Clients, he said, should lean on the fundamentals of the insurance business when making decisions, such as contract certainty and carrier selection.

For brokers, and how they handle the current market conditions, Mr. McSweeney said the AIG situation does not call for "a new set of tools and methodologies." Rather he said brokers should focus on a coordinated, methodical application of tools already at their disposal, based on their experience.

He also noted that the events surrounding the financial collapse of AIG are not the only drivers in the marketplace. Other factors are getting lost in the shuffle, he noted, and he pointed to a recent A.M. Best Co. rating firm report that stated first half 2008 U.S. property-casualty net income declined more than 50 percent.

Don Bailey, CEO of Willis North America, said buyers should understand that the current situation in the insurance industry is ever-changing. The way things look today, he explained, could differ significantly tomorrow.

He also said brokers and others should be careful about making broad "one-size-fits-all" statements to clients in conference calls. Now, he noted, is the time for up close and personal talks with buyers on an individual basis.

Mr. Bailey went on to note that events happening in the United States will have global ramifications, and that the world has, in effect, changed into a place where the impossible is now possible. He cited the circumstances surrounding the Merrill Lynch, Bear Stearns, and Lehman Brothers financial debacles as examples.

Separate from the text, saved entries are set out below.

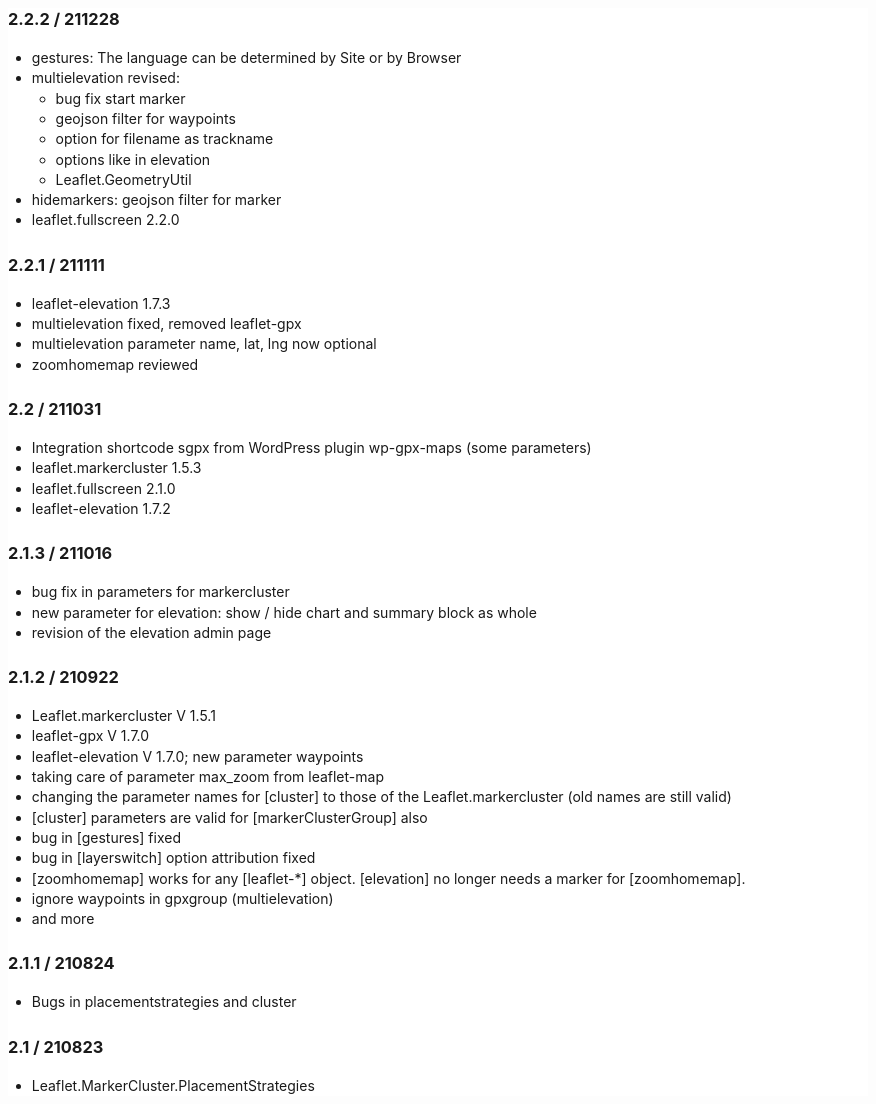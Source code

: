 ### 2.2.2 / 211228
* gestures: The language can be determined by Site or by Browser
* multielevation revised:
   * bug fix start marker
   * geojson filter for waypoints
   * option for filename as trackname
   * options like in elevation
   * Leaflet.GeometryUtil
* hidemarkers: geojson filter for marker
* leaflet.fullscreen 2.2.0

### 2.2.1 / 211111
* leaflet-elevation 1.7.3
* multielevation fixed, removed leaflet-gpx
* multielevation parameter name, lat, lng now optional
* zoomhomemap reviewed

### 2.2 / 211031
* Integration shortcode sgpx from WordPress plugin wp-gpx-maps (some parameters)
* leaflet.markercluster 1.5.3
* leaflet.fullscreen 2.1.0
* leaflet-elevation 1.7.2

### 2.1.3 / 211016
* bug fix in parameters for markercluster
* new parameter for elevation: show / hide chart and summary block as whole
* revision of the elevation admin page

### 2.1.2 / 210922
* Leaflet.markercluster V 1.5.1
* leaflet-gpx V 1.7.0
* leaflet-elevation V 1.7.0; new parameter waypoints
* taking care of parameter max_zoom from leaflet-map
* changing the parameter names for [cluster] to those of the Leaflet.markercluster (old names are still valid)
* [cluster] parameters are valid for [markerClusterGroup] also
* bug in [gestures] fixed
* bug in [layerswitch] option attribution fixed
* [zoomhomemap] works for any [leaflet-*] object. [elevation] no longer needs a marker for [zoomhomemap].
* ignore waypoints in gpxgroup (multielevation)
* and more

### 2.1.1 / 210824
* Bugs in placementstrategies and cluster

### 2.1 / 210823
* Leaflet.MarkerCluster.PlacementStrategies
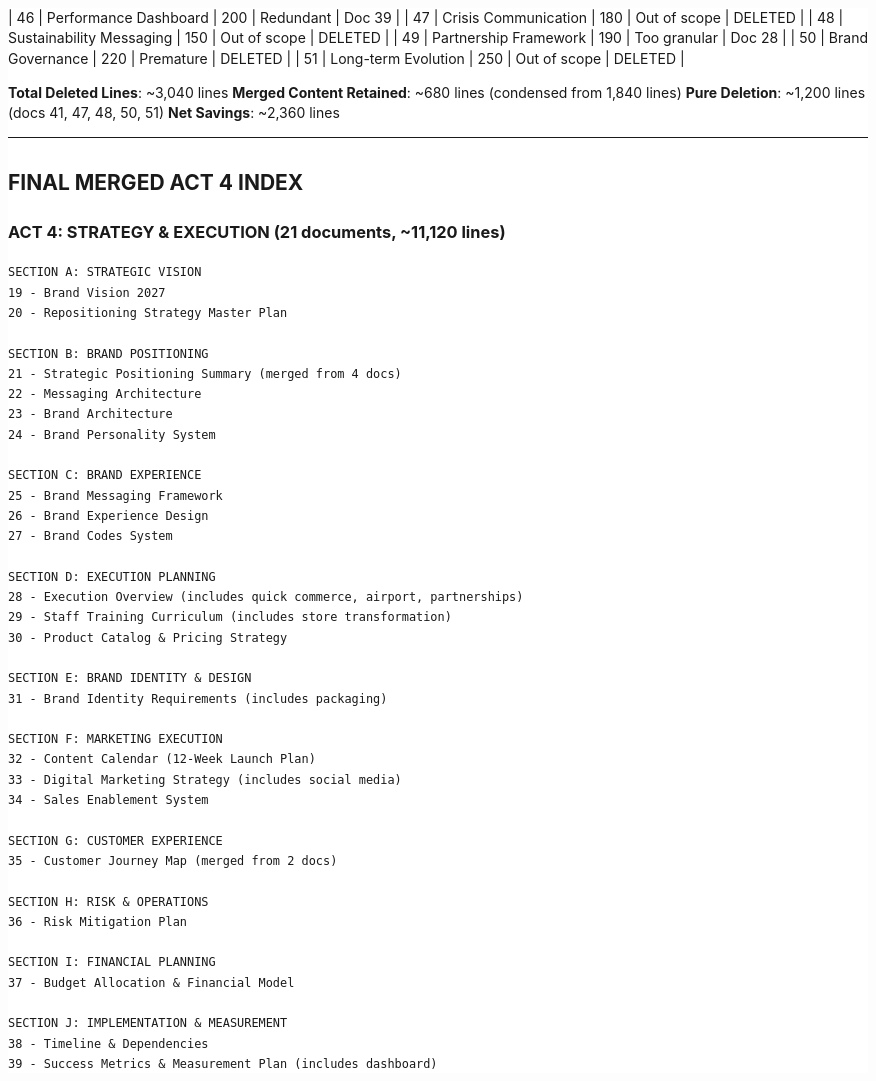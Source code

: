 | 46 | Performance Dashboard | 200 | Redundant | Doc 39 |
| 47 | Crisis Communication | 180 | Out of scope | DELETED |
| 48 | Sustainability Messaging | 150 | Out of scope | DELETED |
| 49 | Partnership Framework | 190 | Too granular | Doc 28 |
| 50 | Brand Governance | 220 | Premature | DELETED |
| 51 | Long-term Evolution | 250 | Out of scope | DELETED |

**Total Deleted Lines**: ~3,040 lines
**Merged Content Retained**: ~680 lines (condensed from 1,840 lines)
**Pure Deletion**: ~1,200 lines (docs 41, 47, 48, 50, 51)
**Net Savings**: ~2,360 lines

---

## FINAL MERGED ACT 4 INDEX

### ACT 4: STRATEGY & EXECUTION (21 documents, ~11,120 lines)

```
SECTION A: STRATEGIC VISION
19 - Brand Vision 2027
20 - Repositioning Strategy Master Plan

SECTION B: BRAND POSITIONING
21 - Strategic Positioning Summary (merged from 4 docs)
22 - Messaging Architecture
23 - Brand Architecture
24 - Brand Personality System

SECTION C: BRAND EXPERIENCE
25 - Brand Messaging Framework
26 - Brand Experience Design
27 - Brand Codes System

SECTION D: EXECUTION PLANNING
28 - Execution Overview (includes quick commerce, airport, partnerships)
29 - Staff Training Curriculum (includes store transformation)
30 - Product Catalog & Pricing Strategy

SECTION E: BRAND IDENTITY & DESIGN
31 - Brand Identity Requirements (includes packaging)

SECTION F: MARKETING EXECUTION
32 - Content Calendar (12-Week Launch Plan)
33 - Digital Marketing Strategy (includes social media)
34 - Sales Enablement System

SECTION G: CUSTOMER EXPERIENCE
35 - Customer Journey Map (merged from 2 docs)

SECTION H: RISK & OPERATIONS
36 - Risk Mitigation Plan

SECTION I: FINANCIAL PLANNING
37 - Budget Allocation & Financial Model

SECTION J: IMPLEMENTATION & MEASUREMENT
38 - Timeline & Dependencies
39 - Success Metrics & Measurement Plan (includes dashboard)
```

Answering a question from Bill Coffin, publisher and editorial director of Risk Management, about whether an optional federal charter could have prevented the need for a bailout of AIG, Mr. Bailey said he believes an OFC may not have prevented all of the problems, but it would have provided a more practical regulatory framework.

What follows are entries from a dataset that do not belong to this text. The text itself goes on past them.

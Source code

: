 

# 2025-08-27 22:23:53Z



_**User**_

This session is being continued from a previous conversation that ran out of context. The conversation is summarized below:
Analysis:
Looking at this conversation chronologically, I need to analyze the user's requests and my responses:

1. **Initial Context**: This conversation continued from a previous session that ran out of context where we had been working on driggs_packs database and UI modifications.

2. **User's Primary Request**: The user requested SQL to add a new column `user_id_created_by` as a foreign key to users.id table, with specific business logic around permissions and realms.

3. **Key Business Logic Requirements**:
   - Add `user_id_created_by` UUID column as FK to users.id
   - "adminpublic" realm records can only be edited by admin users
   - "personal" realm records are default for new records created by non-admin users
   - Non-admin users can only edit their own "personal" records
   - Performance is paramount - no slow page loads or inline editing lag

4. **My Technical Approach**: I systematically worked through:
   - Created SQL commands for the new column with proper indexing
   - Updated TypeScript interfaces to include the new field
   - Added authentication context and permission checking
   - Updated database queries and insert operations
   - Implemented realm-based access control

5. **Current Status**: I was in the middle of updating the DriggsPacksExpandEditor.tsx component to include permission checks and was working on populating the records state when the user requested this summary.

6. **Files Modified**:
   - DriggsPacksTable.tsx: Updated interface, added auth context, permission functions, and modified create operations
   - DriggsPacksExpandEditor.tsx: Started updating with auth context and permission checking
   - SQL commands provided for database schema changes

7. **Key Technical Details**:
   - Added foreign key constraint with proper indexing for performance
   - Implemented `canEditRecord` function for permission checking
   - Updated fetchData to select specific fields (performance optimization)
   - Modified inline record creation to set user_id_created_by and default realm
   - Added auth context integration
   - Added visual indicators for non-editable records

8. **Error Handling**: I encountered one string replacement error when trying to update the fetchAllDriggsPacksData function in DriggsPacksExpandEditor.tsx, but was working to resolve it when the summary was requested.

He said it also may have provided a more forward-looking view on regulation that could have mitigated the current situation.

Eric Andersen, CEO of U.S. Retail at Aon Risk Services, said he has always been a strong OFC supporter, but noted that state regulators did a good job of protecting policyholders during the last couple of weeks. He said he now steps back and considers that, at the end of the day, state regulators did their job.